Punker (/ˈpʊŋkɐ/) is a legendary figure of the 15th century from the German village of Rohrbach (now part of the city of Heidelberg).

According to the Malleus Maleficarum, around 1430 there was an extremely accurate archer named Punker who was rumoured to possess supernatural powers. It was said that he had enabled the capture of a castle (castrum Lendenbrunnen, presumably Lindelbrunn near Dahn) almost single-handed with deadly shots from his bow. In addition a legend about him, similar to one told about the Swiss William Tell, is recounted in Malleus Maleficarum. The story goes that even the Count Palatine, Louis III of the Rhine, was in awe of Punker, so outstandingly accurate he was, whether on the battlefield or in the hunt. In order to try and trap him into admitting his magic powers, he ordered him to use his own son as a target and shoot a penny from the top of his beret. If he failed, the penalty was death. For a long time, Punker refused because he was worried that the devil might cause his normally safe hands to waver. Eventually he agreed to the test. Punker placed a bolt in his crossbow and then drew a second and tucked it in his tunic. He then fired and struck the penny off without grazing the boy's beret.
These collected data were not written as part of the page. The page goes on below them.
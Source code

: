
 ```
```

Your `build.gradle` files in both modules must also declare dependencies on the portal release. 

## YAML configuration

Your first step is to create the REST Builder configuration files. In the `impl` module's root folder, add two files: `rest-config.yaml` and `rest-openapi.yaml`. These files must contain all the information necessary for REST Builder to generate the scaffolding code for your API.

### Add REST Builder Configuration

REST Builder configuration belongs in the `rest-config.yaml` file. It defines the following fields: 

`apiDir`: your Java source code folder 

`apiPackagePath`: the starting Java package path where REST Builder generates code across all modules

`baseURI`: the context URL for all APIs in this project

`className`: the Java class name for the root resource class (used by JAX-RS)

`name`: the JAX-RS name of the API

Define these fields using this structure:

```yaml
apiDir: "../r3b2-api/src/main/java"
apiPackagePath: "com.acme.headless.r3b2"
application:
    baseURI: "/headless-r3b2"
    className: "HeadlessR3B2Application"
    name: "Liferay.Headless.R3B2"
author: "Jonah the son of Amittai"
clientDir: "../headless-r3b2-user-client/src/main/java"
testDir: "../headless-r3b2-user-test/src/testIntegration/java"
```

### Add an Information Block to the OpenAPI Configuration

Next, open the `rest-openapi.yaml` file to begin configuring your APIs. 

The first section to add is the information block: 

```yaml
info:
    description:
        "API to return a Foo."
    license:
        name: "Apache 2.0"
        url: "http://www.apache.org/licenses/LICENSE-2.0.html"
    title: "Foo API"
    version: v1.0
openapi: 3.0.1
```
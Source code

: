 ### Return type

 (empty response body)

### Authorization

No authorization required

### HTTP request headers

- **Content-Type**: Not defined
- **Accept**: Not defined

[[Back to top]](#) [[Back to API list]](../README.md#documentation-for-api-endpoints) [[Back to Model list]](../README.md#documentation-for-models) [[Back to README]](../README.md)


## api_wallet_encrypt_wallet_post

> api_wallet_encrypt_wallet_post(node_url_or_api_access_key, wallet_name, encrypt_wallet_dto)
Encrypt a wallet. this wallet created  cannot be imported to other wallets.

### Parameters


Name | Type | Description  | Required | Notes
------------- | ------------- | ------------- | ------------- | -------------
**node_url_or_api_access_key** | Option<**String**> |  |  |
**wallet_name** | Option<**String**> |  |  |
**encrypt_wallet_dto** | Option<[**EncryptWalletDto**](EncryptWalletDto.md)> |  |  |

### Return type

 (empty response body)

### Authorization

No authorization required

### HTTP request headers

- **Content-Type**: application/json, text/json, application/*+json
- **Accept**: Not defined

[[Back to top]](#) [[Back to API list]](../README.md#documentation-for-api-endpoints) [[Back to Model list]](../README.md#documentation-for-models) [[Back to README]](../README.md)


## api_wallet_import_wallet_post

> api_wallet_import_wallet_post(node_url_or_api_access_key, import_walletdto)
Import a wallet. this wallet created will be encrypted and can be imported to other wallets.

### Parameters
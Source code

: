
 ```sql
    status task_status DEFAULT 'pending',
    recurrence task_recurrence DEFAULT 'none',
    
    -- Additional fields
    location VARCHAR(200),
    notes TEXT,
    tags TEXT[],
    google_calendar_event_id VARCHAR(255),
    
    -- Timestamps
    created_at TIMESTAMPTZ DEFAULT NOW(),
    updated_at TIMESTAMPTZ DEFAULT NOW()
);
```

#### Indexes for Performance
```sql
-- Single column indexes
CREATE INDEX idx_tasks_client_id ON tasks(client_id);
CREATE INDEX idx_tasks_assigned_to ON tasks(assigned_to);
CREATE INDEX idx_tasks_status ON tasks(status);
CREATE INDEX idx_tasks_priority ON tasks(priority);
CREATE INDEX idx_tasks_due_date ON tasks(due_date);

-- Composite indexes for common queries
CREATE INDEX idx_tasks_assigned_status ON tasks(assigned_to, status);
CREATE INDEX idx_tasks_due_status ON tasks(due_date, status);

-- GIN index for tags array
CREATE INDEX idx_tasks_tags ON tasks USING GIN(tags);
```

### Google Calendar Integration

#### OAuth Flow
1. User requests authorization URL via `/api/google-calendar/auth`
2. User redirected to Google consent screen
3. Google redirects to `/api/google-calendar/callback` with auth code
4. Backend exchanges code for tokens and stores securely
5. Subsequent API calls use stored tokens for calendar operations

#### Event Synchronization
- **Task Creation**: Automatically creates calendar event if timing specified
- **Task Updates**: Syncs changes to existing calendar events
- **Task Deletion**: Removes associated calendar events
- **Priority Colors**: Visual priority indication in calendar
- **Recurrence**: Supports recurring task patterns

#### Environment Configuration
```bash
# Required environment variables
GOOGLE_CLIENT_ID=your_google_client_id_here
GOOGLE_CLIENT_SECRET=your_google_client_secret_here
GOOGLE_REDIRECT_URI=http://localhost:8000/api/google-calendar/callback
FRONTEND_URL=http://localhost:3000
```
When asked by the count why he had prepared a second bolt, at first he responds that it was out of habit, but when assured he will not be killed for answering honestly, he said "If the devil had caused me to miss and kill my boy then, sir, I would have put this second bolt through you because I was doomed to die, but I would have avenged my son."

The street of Punkerstraße in Rohrbach and the district magazine der punker are named after him.